From the Pastor: To Die For Wearing A Cassock
The other day I had to look up something in Canon Law (Church Law) to answer a question about the proper attire for priests and religious. Canon 669, under the section specifically dealing with religious, has two subsections. “§1 As a sign of their consecration and as a witness to poverty, religious are to wear the habit of their institute, determined in accordance with the institute’s own law. §2 Religious of a clerical institute who do not have a special habit are to wear clerical dress, in accordance with canon 284.” So Religious Brothers, Sisters, and Priests must wear a habit unless their order does not have one, in which case they are to wear the attire that their Bishop’s Conference determines is proper. Secular clergy have their own rules spelled out in Canon 284, which states, “Clerics are to wear suitable ecclesiastical dress, in accordance with the norms established by the Episcopal Conference and legitimate local custom.” Furthermore, Canon 288 establishes that, “Permanent deacons are not bound by the provisions of cann. 284..., unless particular law states otherwise.” So, as far as I can tell, permanent deacons can wear clerics or lay attire as they see fit. After reading these laws, the question naturally arises, “What has our Episcopal Conference determined to be the norm for priests and religious?”
I found that answer on the USCCB website under a heading simply labeled, “Canon 284 - Clerical Garb”. Here is what they determined to be proper:
On November 18, 1998, the Latin Rite de iure members of the National Conference of Catholic Bishops approved complementary legislation for canon 284 of the Code of Canon Law for the Latin Rite dioceses of the United States. The action was granted recognitio by the Congregation for Bishops in accord with article 82 of the Apostolic Constitution Pastor Bonus and issued by decree of the Congregation for Bishops signed by His Eminence Lucas Cardinal Moreira Neves, Prefect, and His Excellency Most Reverend Franciscus Monterisi, Secretary, and dated September 29, 1999.
Complementary Norm: The National Conference of Catholic Bishops, in accord with the prescriptions of canon 284, hereby decrees that without prejudice to the provisions of canon 288, clerics are to dress in conformity with their sacred calling. In liturgical rites, clerics shall wear the vesture prescribed in the proper liturgical books. Outside liturgical functions, a black suit and Roman collar are the usual attire for priests. The use of the cassock is at the discretion of the cleric. In the case of religious clerics, the determinations of their proper institutes or societies are to be observed with regard to wearing the religious habit.
As President of the National Conference of Catholic Bishops, I hereby decree that the effective date of this decree for all the Latin Rite dioceses in the United States will be December 1, 1999.
Given at the offices of the National Conference of Catholic Bishops in Washington, DC, on November 1, 1999.
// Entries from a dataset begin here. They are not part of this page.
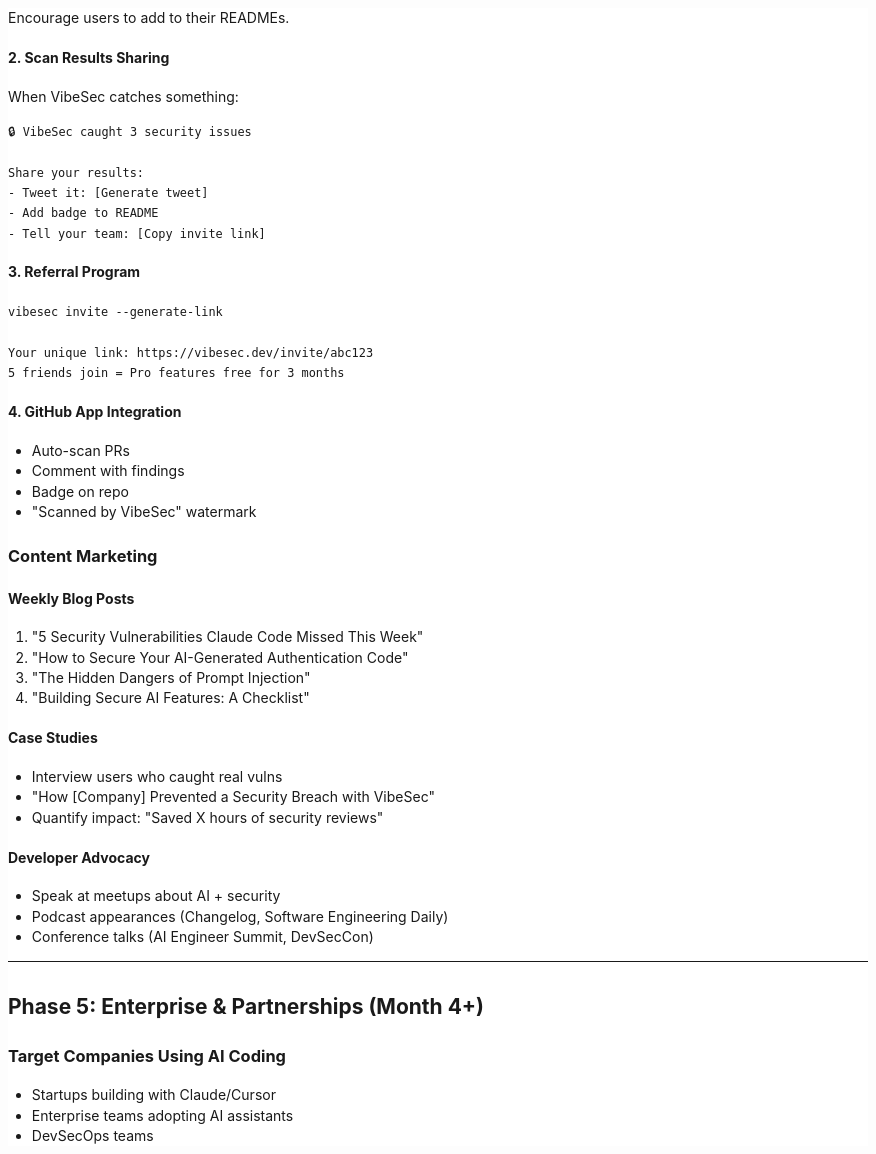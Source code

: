 Encourage users to add to their READMEs.

#### 2. Scan Results Sharing
When VibeSec catches something:
```
🔒 VibeSec caught 3 security issues

Share your results:
- Tweet it: [Generate tweet]
- Add badge to README
- Tell your team: [Copy invite link]
```

#### 3. Referral Program
```
vibesec invite --generate-link

Your unique link: https://vibesec.dev/invite/abc123
5 friends join = Pro features free for 3 months
```

#### 4. GitHub App Integration
- Auto-scan PRs
- Comment with findings
- Badge on repo
- "Scanned by VibeSec" watermark

### Content Marketing

#### Weekly Blog Posts
1. "5 Security Vulnerabilities Claude Code Missed This Week"
2. "How to Secure Your AI-Generated Authentication Code"
3. "The Hidden Dangers of Prompt Injection"
4. "Building Secure AI Features: A Checklist"

#### Case Studies
- Interview users who caught real vulns
- "How [Company] Prevented a Security Breach with VibeSec"
- Quantify impact: "Saved X hours of security reviews"

#### Developer Advocacy
- Speak at meetups about AI + security
- Podcast appearances (Changelog, Software Engineering Daily)
- Conference talks (AI Engineer Summit, DevSecCon)

---

## Phase 5: Enterprise & Partnerships (Month 4+)

### Target Companies Using AI Coding
- Startups building with Claude/Cursor
- Enterprise teams adopting AI assistants
- DevSecOps teams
Most Reverend Joseph A. Fiorenza
Bishop of Galveston-Houston
Reverend Monsignor Dennis M. Schnurr
I write this today to remind you that just because I wear a cassock doesn’t mean that all priests must do the same. Although I am within my rights to wear it, I am neither “the norm” nor “abnormal”! For secular priests (and religious priests whose orders have no habit), “a black suit and Roman collar are the usual attire.” Not to be too picky, but notice that a suit is the norm, not just a short sleeve shirt with a collar! Therefore, please don’t look askance at any priest just because he doesn’t wear a cassock. On the other hand, don’t let anyone berate a priest for wearing one, as if he was breaking Church law, either! But for those priests and religious who wear neither habit nor collars, at least give them a good-natured poke in the ribs!
I put this out the week before the May 29 feast day of Rolando Rivi, one of my favorite Blesseds. It has been a few years since I last wrote about him, and many of you may not know who he is. In short, he was a young Italian boy who wanted to be a priest. He was in seminary for that purpose and wore his cassock with honor, as it showed that he was dedicating his life to Jesus Christ. In 1945, at the age of 14, he was beaten and shot to death by communists, who targeted him simply because he wore his cassock. In their words while killing him they showed their hatred of all that Rolando held dear, "Tomorrow one priest less." He died praying for his father and mother. On April 4, 2001, a young boy was cured of leukemia through his intercession, leading to his beatification. I encourage you to find out more. And may his story inspire the boys and young men of our parish to desire the priesthood with such relish, even if they decide to wear a black suit and Roman collar instead of a cassock! Blessed Rolando Rivi, pray for us.